Therein we have the story of the Old Testament—the story of a people's hope. Down in Egypt or lingering for forty years in the desert, living in the Promised Land from Dan to Bersabee or harassed in Babylonian captivity, the Jews never forgot that they were to number one day as their own the Messiah, Him that was to redeem the world. Patriarchs told their children and their children's children, as Jacob did, that in them "all the tribes of the earth shall be blessed"; prophets saw that day in vision, as did an Isaiah, a Micheas, and a Daniel, who counted the very years; kings sang loud of it, as did David on his exulting harp.

What happened to Israel is increasingly a danger even for those "awaiting the blessed hope," even for those who have learned that Christ is God and that the Church is His living, infallible mouthpiece. The call of the things of sense is blatant, from newspaper and billboard and splendidly planned window-display. Gift-giving and gift-receiving quite tax our every moment, and yet these may be present and there be no Christmas, and these may be absent and yet Christmas be most real. It is so easy these days to have Advent but no Christmas.

To have a real Christmas, a real birthday of Christ, there must echo not merely in our memories but in our actions that large refrain of Christmas-tide—Venite, Adoremus! "Come, let us adore." "For a Child is born to us and a Son is given to us." It is not enough that we grasp with the intellect that Christ was born on Christmas Day, but there must be the act of adoration in our wills and in our lives. "Two and two make four" is a truth that needs only mental assent, but "a Child is born to us" needs the consent of the will which means homage and service and the vitalizing presence of Christ in our lives.
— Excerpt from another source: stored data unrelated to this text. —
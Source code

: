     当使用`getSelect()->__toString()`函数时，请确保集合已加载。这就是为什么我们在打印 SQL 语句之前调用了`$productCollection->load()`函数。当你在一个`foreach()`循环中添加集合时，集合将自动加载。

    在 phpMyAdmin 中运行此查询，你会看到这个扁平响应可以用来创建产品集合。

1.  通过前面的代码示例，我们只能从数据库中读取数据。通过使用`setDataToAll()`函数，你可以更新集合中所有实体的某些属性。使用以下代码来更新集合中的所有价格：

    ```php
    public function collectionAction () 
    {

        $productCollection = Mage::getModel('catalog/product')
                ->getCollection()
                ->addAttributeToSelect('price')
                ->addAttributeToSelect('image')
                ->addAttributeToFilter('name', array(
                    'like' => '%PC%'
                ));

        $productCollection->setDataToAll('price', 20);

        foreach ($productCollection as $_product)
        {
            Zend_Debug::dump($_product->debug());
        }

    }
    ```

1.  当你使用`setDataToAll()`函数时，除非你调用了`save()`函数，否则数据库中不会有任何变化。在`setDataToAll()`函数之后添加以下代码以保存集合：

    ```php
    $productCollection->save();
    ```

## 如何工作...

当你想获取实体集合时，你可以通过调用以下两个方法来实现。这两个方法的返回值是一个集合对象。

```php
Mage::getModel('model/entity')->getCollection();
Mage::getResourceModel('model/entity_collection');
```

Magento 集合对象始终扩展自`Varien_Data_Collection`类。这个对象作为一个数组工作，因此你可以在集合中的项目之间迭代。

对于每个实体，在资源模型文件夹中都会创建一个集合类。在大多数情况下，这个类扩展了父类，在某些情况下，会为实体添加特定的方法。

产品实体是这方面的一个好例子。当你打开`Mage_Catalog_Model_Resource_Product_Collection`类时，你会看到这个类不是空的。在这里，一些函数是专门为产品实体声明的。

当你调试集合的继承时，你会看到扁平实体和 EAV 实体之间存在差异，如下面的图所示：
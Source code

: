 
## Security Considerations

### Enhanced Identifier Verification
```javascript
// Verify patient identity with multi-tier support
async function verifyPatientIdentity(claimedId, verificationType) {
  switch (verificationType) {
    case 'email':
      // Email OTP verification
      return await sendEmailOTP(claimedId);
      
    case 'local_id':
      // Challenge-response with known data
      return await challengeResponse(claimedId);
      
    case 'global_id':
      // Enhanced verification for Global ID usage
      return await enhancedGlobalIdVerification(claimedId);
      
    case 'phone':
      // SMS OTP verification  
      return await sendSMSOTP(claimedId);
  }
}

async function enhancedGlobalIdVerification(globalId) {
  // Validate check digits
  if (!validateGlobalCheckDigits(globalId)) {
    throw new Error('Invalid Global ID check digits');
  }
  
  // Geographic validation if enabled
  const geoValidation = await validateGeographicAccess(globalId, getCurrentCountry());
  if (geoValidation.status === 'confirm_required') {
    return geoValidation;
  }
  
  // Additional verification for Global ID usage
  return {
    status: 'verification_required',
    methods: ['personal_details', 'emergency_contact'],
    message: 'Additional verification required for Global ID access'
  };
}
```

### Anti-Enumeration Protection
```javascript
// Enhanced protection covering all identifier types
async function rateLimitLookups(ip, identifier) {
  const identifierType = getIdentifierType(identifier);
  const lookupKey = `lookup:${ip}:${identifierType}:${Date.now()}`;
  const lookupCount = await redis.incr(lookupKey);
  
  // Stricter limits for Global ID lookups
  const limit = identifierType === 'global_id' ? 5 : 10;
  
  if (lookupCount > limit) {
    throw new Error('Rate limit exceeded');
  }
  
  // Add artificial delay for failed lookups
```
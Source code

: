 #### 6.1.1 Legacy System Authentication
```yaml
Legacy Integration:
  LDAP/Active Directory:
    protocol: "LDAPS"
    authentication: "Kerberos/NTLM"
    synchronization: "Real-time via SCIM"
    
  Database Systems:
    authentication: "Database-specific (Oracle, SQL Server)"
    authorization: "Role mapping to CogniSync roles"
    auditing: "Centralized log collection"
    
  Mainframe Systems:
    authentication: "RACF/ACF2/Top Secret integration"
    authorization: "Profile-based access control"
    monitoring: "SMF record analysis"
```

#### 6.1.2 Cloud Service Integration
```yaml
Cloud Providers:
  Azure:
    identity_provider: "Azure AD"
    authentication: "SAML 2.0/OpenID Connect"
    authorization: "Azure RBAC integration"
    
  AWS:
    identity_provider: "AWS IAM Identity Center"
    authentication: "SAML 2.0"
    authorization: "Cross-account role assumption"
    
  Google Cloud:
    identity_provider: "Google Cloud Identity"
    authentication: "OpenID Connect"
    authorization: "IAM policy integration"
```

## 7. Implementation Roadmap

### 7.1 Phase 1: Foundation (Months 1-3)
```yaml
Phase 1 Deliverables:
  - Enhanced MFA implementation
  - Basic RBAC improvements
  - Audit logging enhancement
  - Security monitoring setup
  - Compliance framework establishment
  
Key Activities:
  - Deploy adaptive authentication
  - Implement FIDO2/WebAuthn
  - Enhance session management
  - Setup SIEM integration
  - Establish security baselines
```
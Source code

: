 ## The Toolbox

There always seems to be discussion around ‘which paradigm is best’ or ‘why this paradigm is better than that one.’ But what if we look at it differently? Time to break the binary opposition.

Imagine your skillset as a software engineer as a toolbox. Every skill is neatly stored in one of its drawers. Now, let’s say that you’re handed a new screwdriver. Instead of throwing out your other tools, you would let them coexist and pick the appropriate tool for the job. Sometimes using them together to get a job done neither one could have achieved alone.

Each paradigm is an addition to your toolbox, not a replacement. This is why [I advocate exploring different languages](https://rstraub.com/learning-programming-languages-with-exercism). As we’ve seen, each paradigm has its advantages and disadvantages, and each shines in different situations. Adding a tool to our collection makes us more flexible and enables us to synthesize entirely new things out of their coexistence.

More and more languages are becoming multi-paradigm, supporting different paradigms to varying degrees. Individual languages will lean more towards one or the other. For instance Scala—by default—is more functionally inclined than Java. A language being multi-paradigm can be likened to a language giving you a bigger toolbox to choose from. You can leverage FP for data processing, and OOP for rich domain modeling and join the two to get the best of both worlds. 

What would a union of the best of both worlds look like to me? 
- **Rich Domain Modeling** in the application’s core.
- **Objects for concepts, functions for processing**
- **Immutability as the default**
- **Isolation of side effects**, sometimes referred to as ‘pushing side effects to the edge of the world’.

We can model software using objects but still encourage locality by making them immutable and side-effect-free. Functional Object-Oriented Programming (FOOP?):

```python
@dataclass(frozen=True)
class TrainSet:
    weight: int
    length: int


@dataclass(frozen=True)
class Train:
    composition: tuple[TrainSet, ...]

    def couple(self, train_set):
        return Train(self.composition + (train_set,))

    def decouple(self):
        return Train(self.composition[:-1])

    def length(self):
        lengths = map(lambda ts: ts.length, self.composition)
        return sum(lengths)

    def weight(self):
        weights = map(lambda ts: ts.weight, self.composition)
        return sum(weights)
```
This is the burden of the Church's liturgy from the First Sunday of Advent on. It is a crescendo of expectation that is not speculative, not sterile, but fruitful of increasing nearness to God. Read the Introits of the Masses. On the First Sunday of Advent there is a faraway hope: "To Thee, O Lord, have I lifted up my soul. In Thee, O my God, I put my trust; let me not be ashamed." That hope draws nearer, and the next Sunday's Mass opens with the words: "People of Sion, behold the Lord shall come to save the nations, and the Lord shall make the glory of His voice be heard in the joy of your heart." Then, as in mid-Lent with Laetare, so in mid-Advent the Church bids us on the Third Sunday: "Rejoice in the Lord always.... For the Lord is near. Be nothing solicitous; but in everything by prayer let your petitions be known to God." Across the Ember Days and on the Fourth Sunday the cry of increasing expectancy rings loud: "Drop down dew, ye heavens, from above, and let the clouds rain the just; let the earth be opened, and bud forth a Saviour," until, in the tense Mass of Christmas Eve, our Holy Mother the Church breaks forth exultingly: "Today you shall know that the Lord will come and save us; and in the morning you shall see His glory."

Then in the morning His glory is seen, indeed, in the triple Mass of the day. "The Lord said to me: Thou art My Son, this day have I begotten Thee," and the eternal generation of the Second Person is remembered in the first Mass. This eternal generation is accomplished from eternity, beyond and without our aid. Then the page of the Missal is turned and the birth of Christ in time is told in the Introit of the second Mass: "Light shall shine upon us today, because the Lord is born for us, and He shall be called Wonderful, God, the Prince of peace, the Father of the world to come; and of His kingdom there shall be no end." That light, the light of the birth of Christ in time, has been upon the world these nineteen hundred years without the intervention of our help.

But the third Mass—the Mass of the birth of Christ in the hearts of men—brings down the feast into our own individual lives: "A Child is born to us, and a Son is given to us; and the government is on His shoulder; and His name shall be called the Angel of great counsel." That birth of Christ needs the cooperation of each individual. Each must make place in his heart for "the Angel of great counsel," that, as the coming of Christ at Bethlehem changed the course of human history, so by His coming into the hearts of all with His "great counsel," "the government" of each soul may be "on His shoulders," and Advent end with a real Christmas.